Directions for this task: If a record holds a picture, leave the picture out, but write out everything else exactly.

Data provided:

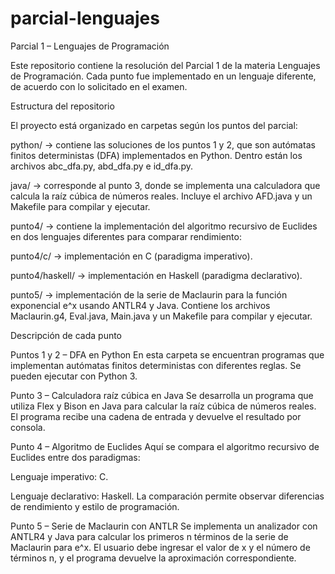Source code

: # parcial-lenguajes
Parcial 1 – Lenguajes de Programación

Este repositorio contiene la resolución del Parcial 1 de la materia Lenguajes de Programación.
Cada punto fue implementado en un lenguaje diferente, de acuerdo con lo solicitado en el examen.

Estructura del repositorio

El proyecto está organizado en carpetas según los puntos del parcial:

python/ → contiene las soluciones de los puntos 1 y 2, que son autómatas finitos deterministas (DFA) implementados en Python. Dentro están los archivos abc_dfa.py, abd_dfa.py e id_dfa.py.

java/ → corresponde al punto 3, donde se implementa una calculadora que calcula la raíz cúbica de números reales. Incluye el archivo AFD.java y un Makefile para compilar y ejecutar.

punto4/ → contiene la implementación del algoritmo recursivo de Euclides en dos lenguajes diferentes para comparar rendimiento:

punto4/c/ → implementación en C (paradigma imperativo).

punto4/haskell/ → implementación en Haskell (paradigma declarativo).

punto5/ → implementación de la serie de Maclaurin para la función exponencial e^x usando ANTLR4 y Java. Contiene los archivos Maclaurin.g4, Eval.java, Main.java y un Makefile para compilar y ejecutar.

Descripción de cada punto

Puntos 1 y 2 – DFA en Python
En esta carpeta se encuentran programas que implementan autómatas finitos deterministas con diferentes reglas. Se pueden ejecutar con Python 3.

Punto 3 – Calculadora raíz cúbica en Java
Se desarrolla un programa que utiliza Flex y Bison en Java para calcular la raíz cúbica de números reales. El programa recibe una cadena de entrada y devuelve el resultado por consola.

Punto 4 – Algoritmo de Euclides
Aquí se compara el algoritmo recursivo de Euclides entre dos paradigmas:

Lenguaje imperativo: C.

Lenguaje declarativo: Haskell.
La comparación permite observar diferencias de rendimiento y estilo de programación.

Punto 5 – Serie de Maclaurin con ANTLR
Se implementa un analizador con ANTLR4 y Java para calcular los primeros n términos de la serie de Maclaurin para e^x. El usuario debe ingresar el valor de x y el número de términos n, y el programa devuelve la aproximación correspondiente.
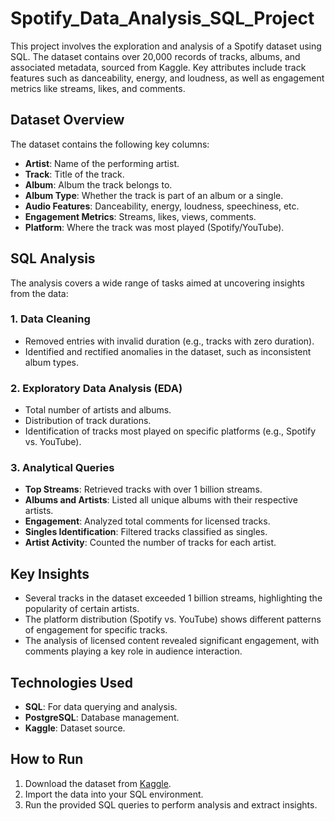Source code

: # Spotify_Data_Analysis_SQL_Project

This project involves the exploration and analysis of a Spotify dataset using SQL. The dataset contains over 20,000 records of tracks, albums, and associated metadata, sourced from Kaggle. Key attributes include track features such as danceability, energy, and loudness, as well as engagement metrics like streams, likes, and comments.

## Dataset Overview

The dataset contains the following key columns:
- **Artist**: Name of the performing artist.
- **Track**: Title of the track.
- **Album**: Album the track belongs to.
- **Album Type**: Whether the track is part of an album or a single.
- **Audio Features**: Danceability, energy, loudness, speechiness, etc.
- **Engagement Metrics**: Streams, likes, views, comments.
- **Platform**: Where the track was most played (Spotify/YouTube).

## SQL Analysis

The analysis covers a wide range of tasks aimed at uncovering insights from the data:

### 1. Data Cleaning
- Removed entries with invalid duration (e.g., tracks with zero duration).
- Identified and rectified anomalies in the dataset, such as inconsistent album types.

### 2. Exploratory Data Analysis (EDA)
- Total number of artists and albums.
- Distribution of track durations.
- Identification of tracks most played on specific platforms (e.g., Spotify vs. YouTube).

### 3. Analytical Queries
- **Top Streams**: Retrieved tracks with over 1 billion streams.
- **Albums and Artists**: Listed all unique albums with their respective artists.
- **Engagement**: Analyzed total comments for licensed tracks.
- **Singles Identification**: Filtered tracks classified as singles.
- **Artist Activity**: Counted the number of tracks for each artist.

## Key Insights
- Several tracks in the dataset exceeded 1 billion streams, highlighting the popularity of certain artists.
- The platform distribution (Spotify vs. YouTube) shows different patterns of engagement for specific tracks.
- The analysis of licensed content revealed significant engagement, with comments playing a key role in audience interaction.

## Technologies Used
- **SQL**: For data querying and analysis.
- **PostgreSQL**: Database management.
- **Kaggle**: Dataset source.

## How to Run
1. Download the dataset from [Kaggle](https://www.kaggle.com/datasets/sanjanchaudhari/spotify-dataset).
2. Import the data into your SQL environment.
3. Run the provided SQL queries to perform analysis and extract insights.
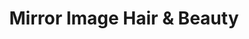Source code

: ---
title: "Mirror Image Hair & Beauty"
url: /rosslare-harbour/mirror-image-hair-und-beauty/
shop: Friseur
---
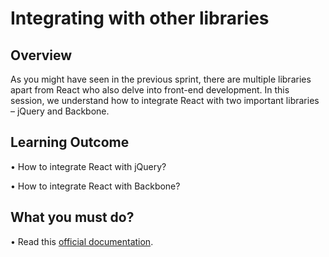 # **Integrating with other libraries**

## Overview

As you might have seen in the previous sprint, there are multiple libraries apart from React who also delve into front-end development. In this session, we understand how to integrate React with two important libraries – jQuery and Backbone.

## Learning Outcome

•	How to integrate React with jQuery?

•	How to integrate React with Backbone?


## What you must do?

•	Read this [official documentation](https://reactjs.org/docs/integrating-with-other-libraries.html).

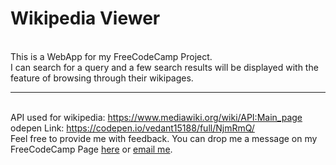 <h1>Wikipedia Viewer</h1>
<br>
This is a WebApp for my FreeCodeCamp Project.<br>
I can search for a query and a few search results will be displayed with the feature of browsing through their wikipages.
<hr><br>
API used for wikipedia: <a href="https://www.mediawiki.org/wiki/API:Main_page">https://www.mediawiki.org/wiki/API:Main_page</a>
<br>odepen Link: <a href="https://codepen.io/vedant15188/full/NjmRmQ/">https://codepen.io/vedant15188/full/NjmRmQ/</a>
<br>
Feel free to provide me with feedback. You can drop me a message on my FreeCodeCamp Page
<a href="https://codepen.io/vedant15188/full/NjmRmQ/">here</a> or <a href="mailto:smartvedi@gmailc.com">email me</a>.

Response to the exercise:
Source code

: # parcial-lenguajes
Parcial 1 – Lenguajes de Programación

Este repositorio contiene la resolución del Parcial 1 de la materia Lenguajes de Programación.
Cada punto fue implementado en un lenguaje diferente, de acuerdo con lo solicitado en el examen.

Estructura del repositorio

El proyecto está organizado en carpetas según los puntos del parcial:

python/ → contiene las soluciones de los puntos 1 y 2, que son autómatas finitos deterministas (DFA) implementados en Python. Dentro están los archivos abc_dfa.py, abd_dfa.py e id_dfa.py.

java/ → corresponde al punto 3, donde se implementa una calculadora que calcula la raíz cúbica de números reales. Incluye el archivo AFD.java y un Makefile para compilar y ejecutar.

punto4/ → contiene la implementación del algoritmo recursivo de Euclides en dos lenguajes diferentes para comparar rendimiento:

punto4/c/ → implementación en C (paradigma imperativo).

punto4/haskell/ → implementación en Haskell (paradigma declarativo).

punto5/ → implementación de la serie de Maclaurin para la función exponencial e^x usando ANTLR4 y Java. Contiene los archivos Maclaurin.g4, Eval.java, Main.java y un Makefile para compilar y ejecutar.

Descripción de cada punto

Puntos 1 y 2 – DFA en Python
En esta carpeta se encuentran programas que implementan autómatas finitos deterministas con diferentes reglas. Se pueden ejecutar con Python 3.

Punto 3 – Calculadora raíz cúbica en Java
Se desarrolla un programa que utiliza Flex y Bison en Java para calcular la raíz cúbica de números reales. El programa recibe una cadena de entrada y devuelve el resultado por consola.

Punto 4 – Algoritmo de Euclides
Aquí se compara el algoritmo recursivo de Euclides entre dos paradigmas:

Lenguaje imperativo: C.

Lenguaje declarativo: Haskell.
La comparación permite observar diferencias de rendimiento y estilo de programación.

Punto 5 – Serie de Maclaurin con ANTLR
Se implementa un analizador con ANTLR4 y Java para calcular los primeros n términos de la serie de Maclaurin para e^x. El usuario debe ingresar el valor de x y el número de términos n, y el programa devuelve la aproximación correspondiente.
Source code

: # Spotify_Data_Analysis_SQL_Project

This project involves the exploration and analysis of a Spotify dataset using SQL. The dataset contains over 20,000 records of tracks, albums, and associated metadata, sourced from Kaggle. Key attributes include track features such as danceability, energy, and loudness, as well as engagement metrics like streams, likes, and comments.

## Dataset Overview

The dataset contains the following key columns:
- **Artist**: Name of the performing artist.
- **Track**: Title of the track.
- **Album**: Album the track belongs to.
- **Album Type**: Whether the track is part of an album or a single.
- **Audio Features**: Danceability, energy, loudness, speechiness, etc.
- **Engagement Metrics**: Streams, likes, views, comments.
- **Platform**: Where the track was most played (Spotify/YouTube).

## SQL Analysis

The analysis covers a wide range of tasks aimed at uncovering insights from the data:

### 1. Data Cleaning
- Removed entries with invalid duration (e.g., tracks with zero duration).
- Identified and rectified anomalies in the dataset, such as inconsistent album types.

### 2. Exploratory Data Analysis (EDA)
- Total number of artists and albums.
- Distribution of track durations.
- Identification of tracks most played on specific platforms (e.g., Spotify vs. YouTube).

### 3. Analytical Queries
- **Top Streams**: Retrieved tracks with over 1 billion streams.
- **Albums and Artists**: Listed all unique albums with their respective artists.
- **Engagement**: Analyzed total comments for licensed tracks.
- **Singles Identification**: Filtered tracks classified as singles.
- **Artist Activity**: Counted the number of tracks for each artist.

## Key Insights
- Several tracks in the dataset exceeded 1 billion streams, highlighting the popularity of certain artists.
- The platform distribution (Spotify vs. YouTube) shows different patterns of engagement for specific tracks.
- The analysis of licensed content revealed significant engagement, with comments playing a key role in audience interaction.

## Technologies Used
- **SQL**: For data querying and analysis.
- **PostgreSQL**: Database management.
- **Kaggle**: Dataset source.

## How to Run
1. Download the dataset from [Kaggle](https://www.kaggle.com/datasets/sanjanchaudhari/spotify-dataset).
2. Import the data into your SQL environment.
3. Run the provided SQL queries to perform analysis and extract insights.
Source code

: ---
title: "Mirror Image Hair & Beauty"
url: /rosslare-harbour/mirror-image-hair-und-beauty/
shop: Friseur
---
 # **Integrating with other libraries**

## Overview

As you might have seen in the previous sprint, there are multiple libraries apart from React who also delve into front-end development. In this session, we understand how to integrate React with two important libraries – jQuery and Backbone.

## Learning Outcome

•	How to integrate React with jQuery?

•	How to integrate React with Backbone?


## What you must do?

•	Read this [official documentation](https://reactjs.org/docs/integrating-with-other-libraries.html).

 <h1>Wikipedia Viewer</h1>
<br>
This is a WebApp for my FreeCodeCamp Project.<br>
I can search for a query and a few search results will be displayed with the feature of browsing through their wikipages.
<hr><br>
API used for wikipedia: <a href="https://www.mediawiki.org/wiki/API:Main_page">https://www.mediawiki.org/wiki/API:Main_page</a>
<br>odepen Link: <a href="https://codepen.io/vedant15188/full/NjmRmQ/">https://codepen.io/vedant15188/full/NjmRmQ/</a>
<br>
Feel free to provide me with feedback. You can drop me a message on my FreeCodeCamp Page
<a href="https://codepen.io/vedant15188/full/NjmRmQ/">here</a> or <a href="mailto:smartvedi@gmailc.com">email me</a>.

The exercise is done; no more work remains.